Elle en rit beaucoup avec ses voisines, et elle ajoute, en parlant de son fiancé, un soldat du 6e de marine :
« Il m'aimait quand j'étais pauvre ; je n'en aimerai pas d'autre, maintenant que je suis riche ! »
Soupirants que la mirifique dot pourrait tenter, vous voilà prévenus.
Vous aurez beau être grand, brun, bel homme, distingué et, par surcroît, d'une conduite exemplaire,
cela ne vous servira de rien.
Mlle Le Hir entend qu'on l'aime pour elle-même et elle a, ma foi, bien raison.
Source : La Dépêche de Brest 29 août 1894
En voilà bien d'une autre !
Le bruit court maintenant avec persistance que les quatre millions légués par M. Stanislas Pelleau à Mlle Le Hir
et ses frères n'auraient jamais existé que dans la trop riche imagination d'un colonial qui jouerait,
à ses moments perdus, les Lemice-Terieux. (*)
(*) Paul Masson - voir Wikipedia
C'est ce qui semble ressortir de la lettre suivante que nous recevons :
« Monsieur le rédacteur,
Ne pensez-vous pas qu'il serait temps de couper les ailes du canard ayant trait à une succession de quatre millions
qui écherrait à Mlle Le Hir ?
L'oncle de Saigon a tenté la fortune un peu partout.
Fabricant de bouchons, inventeur d'un vernis, ledit oncle possède tout au plus une dizaine de mille francs,
et ce chiffre n'est représenté que par les marchandises en magasin.
« Si vous doutez des renseignements ci-dessus, veuillez les corroborer près de MM. X... et Z...,
arrivés tout récemment de Saigon et qui connaissaient tout particulièrement le pseudo-millionnaire.
Un de vos lecteurs. »
Il y a mieux. Stanislas Pelleau ne serait pas mort !
M. Pinchaud, le commis du commissariat colonial qui a joué le rôle que l'on sait dans cette affaire,
a reçu hier une lettre de l'oncle de Saigon.

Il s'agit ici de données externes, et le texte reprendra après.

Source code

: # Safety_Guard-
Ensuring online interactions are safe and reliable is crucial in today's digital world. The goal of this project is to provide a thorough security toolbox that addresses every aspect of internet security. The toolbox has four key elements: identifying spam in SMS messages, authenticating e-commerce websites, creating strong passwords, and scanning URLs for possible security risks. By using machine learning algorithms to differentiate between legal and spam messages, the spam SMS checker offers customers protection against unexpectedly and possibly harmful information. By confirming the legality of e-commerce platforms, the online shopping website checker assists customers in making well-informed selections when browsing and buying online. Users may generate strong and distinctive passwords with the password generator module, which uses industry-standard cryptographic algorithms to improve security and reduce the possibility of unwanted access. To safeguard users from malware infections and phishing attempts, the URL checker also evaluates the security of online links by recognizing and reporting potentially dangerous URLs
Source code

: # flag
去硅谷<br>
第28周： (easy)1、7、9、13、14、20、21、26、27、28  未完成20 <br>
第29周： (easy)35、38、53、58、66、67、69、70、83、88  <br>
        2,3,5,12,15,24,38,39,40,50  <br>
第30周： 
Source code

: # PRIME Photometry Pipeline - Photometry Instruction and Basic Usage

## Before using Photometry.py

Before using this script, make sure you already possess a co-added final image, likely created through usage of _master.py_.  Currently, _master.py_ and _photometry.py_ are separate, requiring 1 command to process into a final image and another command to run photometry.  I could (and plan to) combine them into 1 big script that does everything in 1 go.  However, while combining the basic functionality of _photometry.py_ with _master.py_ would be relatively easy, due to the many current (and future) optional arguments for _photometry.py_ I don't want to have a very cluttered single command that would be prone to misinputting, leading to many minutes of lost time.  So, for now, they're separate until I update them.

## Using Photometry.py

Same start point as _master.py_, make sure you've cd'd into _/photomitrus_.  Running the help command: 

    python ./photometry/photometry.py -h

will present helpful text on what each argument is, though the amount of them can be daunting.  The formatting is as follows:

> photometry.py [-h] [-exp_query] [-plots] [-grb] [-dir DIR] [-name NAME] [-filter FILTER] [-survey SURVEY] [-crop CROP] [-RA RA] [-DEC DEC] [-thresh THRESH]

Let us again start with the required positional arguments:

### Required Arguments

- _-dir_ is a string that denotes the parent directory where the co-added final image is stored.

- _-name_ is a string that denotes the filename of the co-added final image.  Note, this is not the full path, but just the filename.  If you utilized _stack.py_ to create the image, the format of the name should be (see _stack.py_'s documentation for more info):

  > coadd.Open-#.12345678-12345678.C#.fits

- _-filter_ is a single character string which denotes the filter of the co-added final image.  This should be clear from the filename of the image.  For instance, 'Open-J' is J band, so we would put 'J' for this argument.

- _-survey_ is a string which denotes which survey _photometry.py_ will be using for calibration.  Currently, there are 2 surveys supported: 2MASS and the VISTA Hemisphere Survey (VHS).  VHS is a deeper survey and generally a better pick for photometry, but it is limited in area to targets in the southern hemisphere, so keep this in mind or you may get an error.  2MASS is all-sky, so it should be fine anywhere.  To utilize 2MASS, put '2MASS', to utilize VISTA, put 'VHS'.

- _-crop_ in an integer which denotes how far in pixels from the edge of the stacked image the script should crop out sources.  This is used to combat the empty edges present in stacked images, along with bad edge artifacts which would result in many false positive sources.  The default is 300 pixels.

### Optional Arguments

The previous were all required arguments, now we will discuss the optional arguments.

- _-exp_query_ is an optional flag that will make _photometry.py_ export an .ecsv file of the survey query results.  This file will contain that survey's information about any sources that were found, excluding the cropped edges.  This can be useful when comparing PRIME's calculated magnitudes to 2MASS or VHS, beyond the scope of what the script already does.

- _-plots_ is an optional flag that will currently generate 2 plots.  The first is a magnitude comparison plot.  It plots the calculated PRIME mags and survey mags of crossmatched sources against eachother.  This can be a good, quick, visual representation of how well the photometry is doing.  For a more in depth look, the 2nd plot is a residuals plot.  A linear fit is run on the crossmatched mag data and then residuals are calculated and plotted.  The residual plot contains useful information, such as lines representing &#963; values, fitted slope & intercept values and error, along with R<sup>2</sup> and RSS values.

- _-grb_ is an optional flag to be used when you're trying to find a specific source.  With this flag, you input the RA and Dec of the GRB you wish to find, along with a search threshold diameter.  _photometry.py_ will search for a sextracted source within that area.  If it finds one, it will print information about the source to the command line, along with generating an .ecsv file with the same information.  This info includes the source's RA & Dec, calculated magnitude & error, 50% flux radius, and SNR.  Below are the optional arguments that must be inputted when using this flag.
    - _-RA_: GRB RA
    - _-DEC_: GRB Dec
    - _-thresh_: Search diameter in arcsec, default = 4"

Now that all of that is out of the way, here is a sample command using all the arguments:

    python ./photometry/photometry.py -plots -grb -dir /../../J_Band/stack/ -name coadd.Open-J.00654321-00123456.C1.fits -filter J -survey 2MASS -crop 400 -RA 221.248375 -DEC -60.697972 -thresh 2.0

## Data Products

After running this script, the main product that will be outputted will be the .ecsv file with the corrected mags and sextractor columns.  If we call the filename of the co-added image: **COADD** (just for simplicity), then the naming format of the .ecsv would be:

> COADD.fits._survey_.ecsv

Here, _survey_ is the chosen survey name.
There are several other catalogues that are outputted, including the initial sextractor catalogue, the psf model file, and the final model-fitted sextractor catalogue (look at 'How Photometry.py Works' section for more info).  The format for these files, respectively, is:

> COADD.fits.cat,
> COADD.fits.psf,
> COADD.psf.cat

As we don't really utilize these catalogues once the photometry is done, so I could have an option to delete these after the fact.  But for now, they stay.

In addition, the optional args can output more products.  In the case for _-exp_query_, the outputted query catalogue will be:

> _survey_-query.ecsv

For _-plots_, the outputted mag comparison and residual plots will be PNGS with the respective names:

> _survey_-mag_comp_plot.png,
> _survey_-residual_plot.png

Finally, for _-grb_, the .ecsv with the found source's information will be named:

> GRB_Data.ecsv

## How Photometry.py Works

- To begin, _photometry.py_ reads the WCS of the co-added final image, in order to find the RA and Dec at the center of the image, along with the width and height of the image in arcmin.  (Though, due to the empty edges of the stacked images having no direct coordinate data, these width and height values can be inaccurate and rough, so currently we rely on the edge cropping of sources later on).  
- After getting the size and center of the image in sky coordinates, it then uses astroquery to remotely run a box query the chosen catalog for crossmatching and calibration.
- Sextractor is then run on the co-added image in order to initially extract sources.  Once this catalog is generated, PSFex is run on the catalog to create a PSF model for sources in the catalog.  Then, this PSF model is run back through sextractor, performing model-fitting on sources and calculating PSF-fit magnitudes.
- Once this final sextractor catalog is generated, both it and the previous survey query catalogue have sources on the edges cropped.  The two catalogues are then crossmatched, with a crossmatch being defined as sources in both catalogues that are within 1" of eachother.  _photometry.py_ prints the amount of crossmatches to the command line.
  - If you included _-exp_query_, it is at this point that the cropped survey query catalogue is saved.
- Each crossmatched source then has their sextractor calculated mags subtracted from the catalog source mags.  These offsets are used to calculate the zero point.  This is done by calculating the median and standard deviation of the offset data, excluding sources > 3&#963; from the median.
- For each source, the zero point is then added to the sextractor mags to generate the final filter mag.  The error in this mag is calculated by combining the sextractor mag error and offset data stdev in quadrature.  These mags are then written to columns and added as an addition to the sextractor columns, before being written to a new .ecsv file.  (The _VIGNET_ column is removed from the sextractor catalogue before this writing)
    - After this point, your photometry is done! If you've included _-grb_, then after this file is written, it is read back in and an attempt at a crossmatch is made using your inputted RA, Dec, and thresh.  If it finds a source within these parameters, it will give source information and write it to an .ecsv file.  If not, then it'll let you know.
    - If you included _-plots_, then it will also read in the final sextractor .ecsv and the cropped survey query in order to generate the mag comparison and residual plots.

Cette lettre est datée, il est vrai, du 28 juillet.
L'oncle aux millions a pu mourir depuis, mais est-il mort?
Personne n'en sait rien au juste.
Des renseignements ont été demandés à Saigon.
On ne saurait donc tarder à savoir à quoi s'en tenir.
En attendant, Mlle Anna Le Hir, que nous avons revue hier soir,
espère toujours que les millions de l'oncle de Saigon ne s'évanouiront pas.
Souhaitons qu'elle ne se trompe pas et qu'elle n'ait pas été victime d'un fumiste décidément trop cruel.